We discuss recent progress in the mathematical modeling of semiconductor devices. The central result of this paper is a combined quantum-classical model that self-consistently couples van Roosbroeck's drift-diffusion system for classical charge transport with a Lindblad-type quantum master equation. The coupling is shown to obey fundamental principles of non-equilibrium thermodynamics. The appealing thermodynamic properties are shown to arise from the underlying mathematical structure of a damped Hamitlonian system, which is an isothermal version of so-called GENERIC systems. The evolution is governed by a Hamiltonian part and a gradient part involving a Poisson operator and an Onsager operator as geoemtric structures, respectively. Both parts are driven by the conjugate forces given in terms of the derivatives of a suitable free energy.

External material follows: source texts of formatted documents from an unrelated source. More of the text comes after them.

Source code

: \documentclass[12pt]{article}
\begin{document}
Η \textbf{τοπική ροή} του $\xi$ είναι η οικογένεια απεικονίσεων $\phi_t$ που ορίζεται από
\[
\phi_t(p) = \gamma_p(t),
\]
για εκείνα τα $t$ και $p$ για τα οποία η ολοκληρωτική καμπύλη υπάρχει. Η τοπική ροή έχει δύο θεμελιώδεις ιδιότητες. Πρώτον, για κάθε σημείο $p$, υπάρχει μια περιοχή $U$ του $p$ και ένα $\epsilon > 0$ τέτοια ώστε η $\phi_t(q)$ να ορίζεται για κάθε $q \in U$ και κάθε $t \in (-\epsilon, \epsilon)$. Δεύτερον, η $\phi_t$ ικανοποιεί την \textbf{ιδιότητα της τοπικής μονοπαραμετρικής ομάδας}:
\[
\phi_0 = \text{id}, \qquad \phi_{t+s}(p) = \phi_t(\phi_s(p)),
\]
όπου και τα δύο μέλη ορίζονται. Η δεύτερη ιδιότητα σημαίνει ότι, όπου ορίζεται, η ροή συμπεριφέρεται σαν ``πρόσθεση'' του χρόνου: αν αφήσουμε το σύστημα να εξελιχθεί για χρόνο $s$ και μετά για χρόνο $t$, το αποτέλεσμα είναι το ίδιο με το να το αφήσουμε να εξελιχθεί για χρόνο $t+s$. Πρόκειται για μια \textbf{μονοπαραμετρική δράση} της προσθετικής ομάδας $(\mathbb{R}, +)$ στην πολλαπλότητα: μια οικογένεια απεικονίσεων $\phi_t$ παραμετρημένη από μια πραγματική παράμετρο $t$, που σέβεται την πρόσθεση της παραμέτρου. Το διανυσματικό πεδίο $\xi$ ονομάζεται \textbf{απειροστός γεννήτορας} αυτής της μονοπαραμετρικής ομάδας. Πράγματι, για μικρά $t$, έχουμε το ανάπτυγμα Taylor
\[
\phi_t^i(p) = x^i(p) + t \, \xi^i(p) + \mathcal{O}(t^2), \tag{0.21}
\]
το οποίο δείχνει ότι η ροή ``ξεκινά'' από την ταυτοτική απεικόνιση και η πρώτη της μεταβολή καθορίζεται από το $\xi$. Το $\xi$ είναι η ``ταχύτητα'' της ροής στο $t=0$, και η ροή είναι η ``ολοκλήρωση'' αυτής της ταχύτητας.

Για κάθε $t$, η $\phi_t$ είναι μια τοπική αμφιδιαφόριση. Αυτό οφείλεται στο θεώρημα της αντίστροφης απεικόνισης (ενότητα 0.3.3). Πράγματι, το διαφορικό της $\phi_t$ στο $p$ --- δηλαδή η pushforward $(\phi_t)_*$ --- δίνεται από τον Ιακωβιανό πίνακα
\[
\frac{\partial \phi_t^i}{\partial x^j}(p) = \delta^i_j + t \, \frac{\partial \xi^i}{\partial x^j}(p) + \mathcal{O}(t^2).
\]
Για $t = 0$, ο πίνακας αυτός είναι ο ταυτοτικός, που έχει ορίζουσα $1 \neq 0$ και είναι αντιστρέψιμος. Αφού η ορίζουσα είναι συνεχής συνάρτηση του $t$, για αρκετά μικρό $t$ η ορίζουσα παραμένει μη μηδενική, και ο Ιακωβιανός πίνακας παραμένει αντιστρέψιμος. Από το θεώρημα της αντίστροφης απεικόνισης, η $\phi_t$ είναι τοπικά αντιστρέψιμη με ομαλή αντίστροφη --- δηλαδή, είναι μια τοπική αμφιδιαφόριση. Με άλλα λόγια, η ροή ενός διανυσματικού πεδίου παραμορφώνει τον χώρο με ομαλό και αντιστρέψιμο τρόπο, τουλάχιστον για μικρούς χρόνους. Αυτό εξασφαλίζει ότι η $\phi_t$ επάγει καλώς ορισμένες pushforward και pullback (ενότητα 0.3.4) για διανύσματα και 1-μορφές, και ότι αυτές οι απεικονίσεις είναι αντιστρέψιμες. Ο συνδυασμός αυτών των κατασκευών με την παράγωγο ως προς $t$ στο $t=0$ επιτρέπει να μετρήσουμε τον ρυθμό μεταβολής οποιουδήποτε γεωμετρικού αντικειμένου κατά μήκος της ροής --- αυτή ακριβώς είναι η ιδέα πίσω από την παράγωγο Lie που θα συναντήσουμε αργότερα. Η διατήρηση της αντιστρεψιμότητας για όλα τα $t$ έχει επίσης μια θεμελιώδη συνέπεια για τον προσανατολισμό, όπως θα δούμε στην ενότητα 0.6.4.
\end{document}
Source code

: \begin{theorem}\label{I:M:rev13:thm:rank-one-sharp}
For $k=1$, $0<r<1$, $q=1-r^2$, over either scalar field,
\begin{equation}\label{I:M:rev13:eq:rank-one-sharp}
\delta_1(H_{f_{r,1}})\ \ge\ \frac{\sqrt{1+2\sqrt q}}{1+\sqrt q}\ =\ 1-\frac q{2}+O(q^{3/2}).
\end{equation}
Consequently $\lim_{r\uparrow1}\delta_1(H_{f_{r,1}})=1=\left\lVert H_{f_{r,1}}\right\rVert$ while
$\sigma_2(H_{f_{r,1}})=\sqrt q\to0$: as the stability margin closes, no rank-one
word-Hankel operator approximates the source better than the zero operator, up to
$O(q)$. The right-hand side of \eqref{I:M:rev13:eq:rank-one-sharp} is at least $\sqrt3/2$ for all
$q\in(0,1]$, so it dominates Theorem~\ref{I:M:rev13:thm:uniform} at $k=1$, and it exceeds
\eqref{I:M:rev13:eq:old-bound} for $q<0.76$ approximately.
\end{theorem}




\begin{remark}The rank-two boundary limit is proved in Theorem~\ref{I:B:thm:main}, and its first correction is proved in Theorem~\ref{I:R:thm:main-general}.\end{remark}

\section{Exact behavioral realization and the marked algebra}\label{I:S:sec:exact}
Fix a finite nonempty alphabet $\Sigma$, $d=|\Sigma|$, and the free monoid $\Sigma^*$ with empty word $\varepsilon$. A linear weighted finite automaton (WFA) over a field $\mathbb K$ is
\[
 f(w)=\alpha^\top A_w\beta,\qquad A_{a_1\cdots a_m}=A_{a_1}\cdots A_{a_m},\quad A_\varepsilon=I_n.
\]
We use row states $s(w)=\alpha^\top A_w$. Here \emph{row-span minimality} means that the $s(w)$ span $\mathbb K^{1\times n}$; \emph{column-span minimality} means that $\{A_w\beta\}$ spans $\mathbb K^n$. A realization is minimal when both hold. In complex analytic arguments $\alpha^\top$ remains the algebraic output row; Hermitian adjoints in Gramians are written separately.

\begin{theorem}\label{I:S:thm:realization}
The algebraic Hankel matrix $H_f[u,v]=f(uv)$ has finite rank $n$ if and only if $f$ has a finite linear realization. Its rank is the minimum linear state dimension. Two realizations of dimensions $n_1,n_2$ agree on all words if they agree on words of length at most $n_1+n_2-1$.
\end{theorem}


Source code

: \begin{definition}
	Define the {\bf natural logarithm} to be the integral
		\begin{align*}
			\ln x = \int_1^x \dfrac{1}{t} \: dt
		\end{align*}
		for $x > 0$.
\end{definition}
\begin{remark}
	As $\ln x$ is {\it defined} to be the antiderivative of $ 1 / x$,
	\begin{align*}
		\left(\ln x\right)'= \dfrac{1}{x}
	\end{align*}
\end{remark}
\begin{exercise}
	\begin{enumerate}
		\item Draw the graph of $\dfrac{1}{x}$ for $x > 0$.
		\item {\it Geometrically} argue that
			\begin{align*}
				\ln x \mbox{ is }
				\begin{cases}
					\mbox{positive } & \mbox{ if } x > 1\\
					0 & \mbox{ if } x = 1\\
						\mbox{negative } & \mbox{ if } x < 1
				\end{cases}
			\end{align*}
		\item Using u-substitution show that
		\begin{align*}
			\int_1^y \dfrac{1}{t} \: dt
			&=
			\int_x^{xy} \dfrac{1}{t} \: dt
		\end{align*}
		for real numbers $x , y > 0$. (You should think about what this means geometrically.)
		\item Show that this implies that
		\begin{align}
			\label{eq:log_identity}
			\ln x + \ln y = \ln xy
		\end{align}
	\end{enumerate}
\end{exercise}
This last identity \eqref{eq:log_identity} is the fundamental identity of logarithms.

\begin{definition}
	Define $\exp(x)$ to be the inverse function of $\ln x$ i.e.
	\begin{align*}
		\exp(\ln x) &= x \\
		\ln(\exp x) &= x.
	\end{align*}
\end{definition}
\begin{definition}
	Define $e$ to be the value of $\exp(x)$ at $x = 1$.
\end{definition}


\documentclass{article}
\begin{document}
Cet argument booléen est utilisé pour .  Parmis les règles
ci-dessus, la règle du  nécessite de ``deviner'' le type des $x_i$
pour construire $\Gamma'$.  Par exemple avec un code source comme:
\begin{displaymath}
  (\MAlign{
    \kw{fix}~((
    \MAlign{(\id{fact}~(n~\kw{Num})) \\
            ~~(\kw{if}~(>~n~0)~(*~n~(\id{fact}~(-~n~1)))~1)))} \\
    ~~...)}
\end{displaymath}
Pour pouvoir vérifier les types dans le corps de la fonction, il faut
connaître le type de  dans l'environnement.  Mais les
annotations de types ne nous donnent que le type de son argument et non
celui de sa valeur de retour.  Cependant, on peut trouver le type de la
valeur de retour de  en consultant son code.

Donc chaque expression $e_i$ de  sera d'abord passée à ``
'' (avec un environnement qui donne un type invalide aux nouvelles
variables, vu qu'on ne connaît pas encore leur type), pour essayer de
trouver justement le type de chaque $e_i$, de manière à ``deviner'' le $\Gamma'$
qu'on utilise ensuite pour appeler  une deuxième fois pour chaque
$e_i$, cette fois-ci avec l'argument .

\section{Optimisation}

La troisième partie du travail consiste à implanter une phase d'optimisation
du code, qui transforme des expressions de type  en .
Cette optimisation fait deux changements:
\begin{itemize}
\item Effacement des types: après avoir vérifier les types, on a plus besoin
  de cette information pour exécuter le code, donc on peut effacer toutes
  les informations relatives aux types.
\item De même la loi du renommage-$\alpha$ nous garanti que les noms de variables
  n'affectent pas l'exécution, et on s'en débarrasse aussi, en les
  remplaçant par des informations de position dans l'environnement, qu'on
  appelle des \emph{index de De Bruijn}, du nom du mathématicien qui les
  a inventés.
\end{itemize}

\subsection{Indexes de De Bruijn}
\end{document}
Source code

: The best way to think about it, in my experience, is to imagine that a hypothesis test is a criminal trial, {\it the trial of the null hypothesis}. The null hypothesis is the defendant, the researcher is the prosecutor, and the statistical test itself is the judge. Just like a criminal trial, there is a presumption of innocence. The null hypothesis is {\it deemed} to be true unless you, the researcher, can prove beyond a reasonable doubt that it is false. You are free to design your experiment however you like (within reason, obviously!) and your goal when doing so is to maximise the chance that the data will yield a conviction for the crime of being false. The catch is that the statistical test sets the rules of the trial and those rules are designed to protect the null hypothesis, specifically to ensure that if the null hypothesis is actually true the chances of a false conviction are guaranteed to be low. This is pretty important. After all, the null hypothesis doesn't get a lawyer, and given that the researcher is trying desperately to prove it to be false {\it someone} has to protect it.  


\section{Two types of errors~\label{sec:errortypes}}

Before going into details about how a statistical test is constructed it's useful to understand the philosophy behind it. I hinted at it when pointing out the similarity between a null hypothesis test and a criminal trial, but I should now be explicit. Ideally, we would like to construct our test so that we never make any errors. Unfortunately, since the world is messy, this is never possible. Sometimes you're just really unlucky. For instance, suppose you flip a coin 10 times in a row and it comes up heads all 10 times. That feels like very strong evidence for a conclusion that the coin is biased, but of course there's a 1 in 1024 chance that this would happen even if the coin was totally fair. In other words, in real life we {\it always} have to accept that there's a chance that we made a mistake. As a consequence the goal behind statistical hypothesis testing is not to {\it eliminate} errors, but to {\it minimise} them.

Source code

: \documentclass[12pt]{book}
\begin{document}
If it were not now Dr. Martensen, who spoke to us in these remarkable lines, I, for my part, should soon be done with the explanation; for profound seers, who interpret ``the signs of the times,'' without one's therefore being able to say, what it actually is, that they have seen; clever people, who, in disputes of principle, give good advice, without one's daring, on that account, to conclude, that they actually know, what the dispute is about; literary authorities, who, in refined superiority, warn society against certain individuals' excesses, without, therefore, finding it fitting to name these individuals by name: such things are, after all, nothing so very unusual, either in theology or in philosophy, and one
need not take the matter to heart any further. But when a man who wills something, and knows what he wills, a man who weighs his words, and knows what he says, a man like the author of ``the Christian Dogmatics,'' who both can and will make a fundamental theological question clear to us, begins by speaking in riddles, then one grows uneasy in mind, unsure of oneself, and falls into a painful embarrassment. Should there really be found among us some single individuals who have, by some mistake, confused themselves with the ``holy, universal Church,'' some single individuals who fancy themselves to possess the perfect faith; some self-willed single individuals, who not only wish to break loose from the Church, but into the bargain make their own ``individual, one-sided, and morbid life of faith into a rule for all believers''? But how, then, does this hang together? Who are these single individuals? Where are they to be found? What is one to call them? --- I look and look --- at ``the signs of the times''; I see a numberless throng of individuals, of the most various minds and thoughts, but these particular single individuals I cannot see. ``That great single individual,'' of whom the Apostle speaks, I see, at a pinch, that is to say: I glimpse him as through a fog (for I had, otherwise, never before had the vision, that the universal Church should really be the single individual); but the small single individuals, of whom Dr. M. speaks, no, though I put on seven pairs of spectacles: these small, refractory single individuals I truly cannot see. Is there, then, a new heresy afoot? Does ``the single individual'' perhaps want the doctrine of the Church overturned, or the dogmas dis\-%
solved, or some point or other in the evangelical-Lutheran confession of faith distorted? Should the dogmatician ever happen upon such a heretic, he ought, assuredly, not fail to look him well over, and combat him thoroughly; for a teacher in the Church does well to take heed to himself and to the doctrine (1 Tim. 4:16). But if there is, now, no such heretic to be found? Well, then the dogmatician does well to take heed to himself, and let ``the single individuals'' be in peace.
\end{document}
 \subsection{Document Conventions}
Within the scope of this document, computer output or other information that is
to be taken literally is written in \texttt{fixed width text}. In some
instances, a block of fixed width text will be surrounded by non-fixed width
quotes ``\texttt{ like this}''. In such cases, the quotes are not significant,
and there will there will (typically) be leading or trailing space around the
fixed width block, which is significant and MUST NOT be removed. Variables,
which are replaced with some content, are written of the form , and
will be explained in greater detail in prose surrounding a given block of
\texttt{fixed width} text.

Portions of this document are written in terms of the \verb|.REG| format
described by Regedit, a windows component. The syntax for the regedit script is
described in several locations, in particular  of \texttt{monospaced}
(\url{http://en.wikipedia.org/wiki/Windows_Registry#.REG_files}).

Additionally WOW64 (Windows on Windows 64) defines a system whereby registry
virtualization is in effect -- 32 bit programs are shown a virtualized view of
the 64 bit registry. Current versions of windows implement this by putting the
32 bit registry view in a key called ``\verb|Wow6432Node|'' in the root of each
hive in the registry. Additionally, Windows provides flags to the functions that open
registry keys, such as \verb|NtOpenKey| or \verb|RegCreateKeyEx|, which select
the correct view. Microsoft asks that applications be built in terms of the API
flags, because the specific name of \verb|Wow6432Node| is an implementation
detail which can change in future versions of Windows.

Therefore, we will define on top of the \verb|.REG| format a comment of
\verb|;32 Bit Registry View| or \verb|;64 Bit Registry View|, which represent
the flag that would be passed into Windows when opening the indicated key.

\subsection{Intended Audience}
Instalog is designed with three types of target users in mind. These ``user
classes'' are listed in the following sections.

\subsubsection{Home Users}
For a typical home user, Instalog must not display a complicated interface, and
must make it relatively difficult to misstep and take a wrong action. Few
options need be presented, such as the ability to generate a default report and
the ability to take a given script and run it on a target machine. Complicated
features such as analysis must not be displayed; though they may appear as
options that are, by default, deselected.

Semiconductor modeling, drift-diffusion system, open quantum system,, Lindblad operator, reaction-diffusion systems, detailed balance condition, gradient structure, thermodynamically consistent coupling
Kantner, M., Mielke, A., Mittnenzweig, M., & Rotundo, N. (2019). Mathematical modeling of semiconductors: From quantum mechanics to devices (Vol. 2575). Berlin : Weierstraß-Institut für Angewandte Analysis und Stochastik.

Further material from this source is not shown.